- **Task details**: Look through the entries below for the string "werden", and copy each line where it is found.

- **Data provided**:
-- Opening Marker --
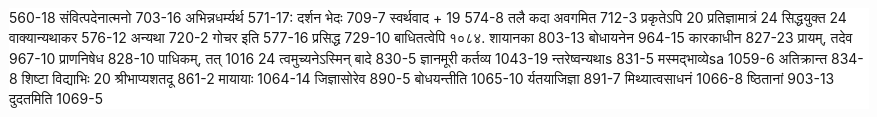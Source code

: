 560-18 
संवित्पदेनात्मनो 
703-16 
अभिन्नधर्म्यर्थ 
571-17: दर्शन भेदः 
709-7 
स्वर्थवाद 
+ 
19 
574-8 
तलै कदा अवगमित 
712-3 
प्रकृतेऽपि 
20 
प्रतिज्ञामात्रं 
24 
सिद्धयुक्त 
24 
वाक्यान्यथाकर 
576-12 
अन्यथा 
720-2 
गोचर इति 
577-16 
प्रसिद्ध 
729-10 
बाधितत्वेपि 
१०८४. 
शायानका 
803-13 
बोधायनेन 
964-15 
कारकाधीन 
827-23 
प्रायम्, तदेव 
967-10 
प्राणनिषेध 
828-10 
पाधिकम्, तत् 
1016 24 त्वमुच्यनेऽस्मिन् बादे 
830-5 
ज्ञानमूरी कर्तव्य 
1043-19 
न्तरेष्वन्यथाs 
831-5 
मस्मद्भाव्येsa 
1059-6 
अतिक्रान्त 
834-8 
शिष्टा विद्याभिः 
20 श्रीभाप्यशतदू 
861-2 
मायायाः 
1064-14 जिज्ञासोरेव 
890-5 
बोधयन्तीति 
1065-10 
र्यतयाजिज्ञा 
891-7 
मिथ्यात्वसाधनं 
1066-8 ष्ठितानां 
903-13 
दुदतमिति 
1069-5 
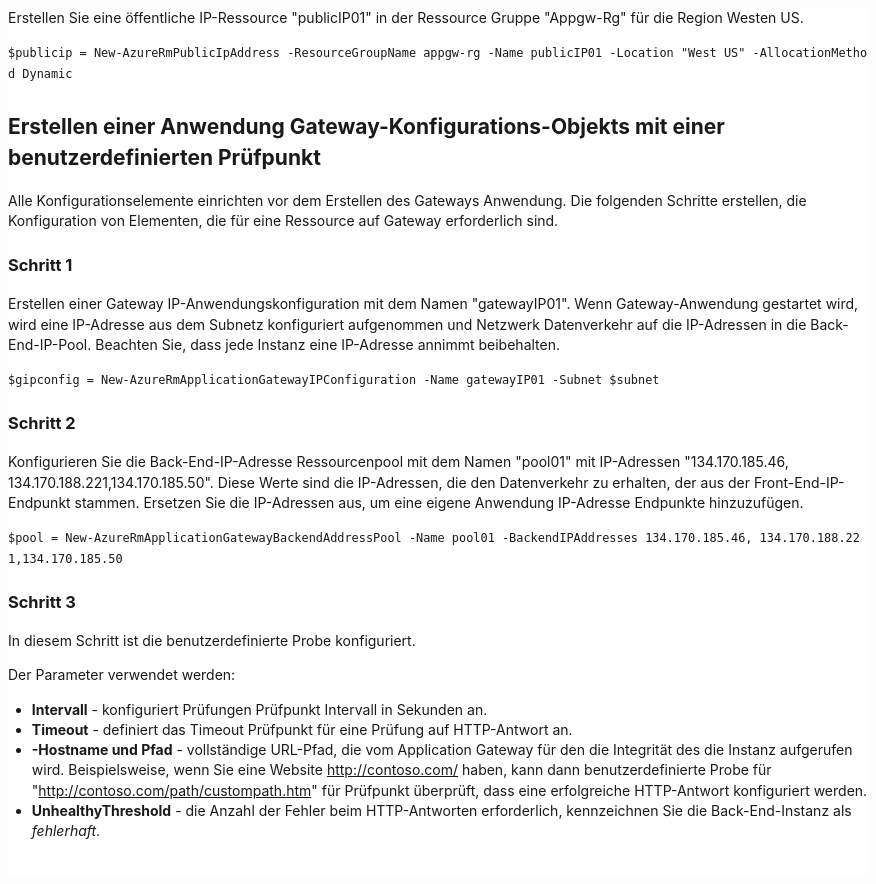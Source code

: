
Erstellen Sie eine öffentliche IP-Ressource "publicIP01" in der Ressource Gruppe "Appgw-Rg" für die Region Westen US.

    $publicip = New-AzureRmPublicIpAddress -ResourceGroupName appgw-rg -Name publicIP01 -Location "West US" -AllocationMethod Dynamic


## <a name="create-an-application-gateway-configuration-object-with-a-custom-probe"></a>Erstellen einer Anwendung Gateway-Konfigurations-Objekts mit einer benutzerdefinierten Prüfpunkt

Alle Konfigurationselemente einrichten vor dem Erstellen des Gateways Anwendung. Die folgenden Schritte erstellen, die Konfiguration von Elementen, die für eine Ressource auf Gateway erforderlich sind.

### <a name="step-1"></a>Schritt 1

Erstellen einer Gateway IP-Anwendungskonfiguration mit dem Namen "gatewayIP01". Wenn Gateway-Anwendung gestartet wird, wird eine IP-Adresse aus dem Subnetz konfiguriert aufgenommen und Netzwerk Datenverkehr auf die IP-Adressen in die Back-End-IP-Pool. Beachten Sie, dass jede Instanz eine IP-Adresse annimmt beibehalten.

    $gipconfig = New-AzureRmApplicationGatewayIPConfiguration -Name gatewayIP01 -Subnet $subnet


### <a name="step-2"></a>Schritt 2


Konfigurieren Sie die Back-End-IP-Adresse Ressourcenpool mit dem Namen "pool01" mit IP-Adressen "134.170.185.46, 134.170.188.221,134.170.185.50". Diese Werte sind die IP-Adressen, die den Datenverkehr zu erhalten, der aus der Front-End-IP-Endpunkt stammen. Ersetzen Sie die IP-Adressen aus, um eine eigene Anwendung IP-Adresse Endpunkte hinzuzufügen.

    $pool = New-AzureRmApplicationGatewayBackendAddressPool -Name pool01 -BackendIPAddresses 134.170.185.46, 134.170.188.221,134.170.185.50


### <a name="step-3"></a>Schritt 3


In diesem Schritt ist die benutzerdefinierte Probe konfiguriert.

Der Parameter verwendet werden:

- **Intervall** - konfiguriert Prüfungen Prüfpunkt Intervall in Sekunden an.
- **Timeout** - definiert das Timeout Prüfpunkt für eine Prüfung auf HTTP-Antwort an.
- **-Hostname und Pfad** - vollständige URL-Pfad, die vom Application Gateway für den die Integrität des die Instanz aufgerufen wird. Beispielsweise, wenn Sie eine Website http://contoso.com/ haben, kann dann benutzerdefinierte Probe für "http://contoso.com/path/custompath.htm" für Prüfpunkt überprüft, dass eine erfolgreiche HTTP-Antwort konfiguriert werden.
- **UnhealthyThreshold** - die Anzahl der Fehler beim HTTP-Antworten erforderlich, kennzeichnen Sie die Back-End-Instanz als *fehlerhaft*.

<BR>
-- Closing Marker --
- **The completed task**:
Der Parameter verwendet werden:
- **-Hostname und Pfad** - vollständige URL-Pfad, die vom Application Gateway für den die Integrität des die Instanz aufgerufen wird. Beispielsweise, wenn Sie eine Website http://contoso.com/ haben, kann dann benutzerdefinierte Probe für "http://contoso.com/path/custompath.htm" für Prüfpunkt überprüft, dass eine erfolgreiche HTTP-Antwort konfiguriert werden.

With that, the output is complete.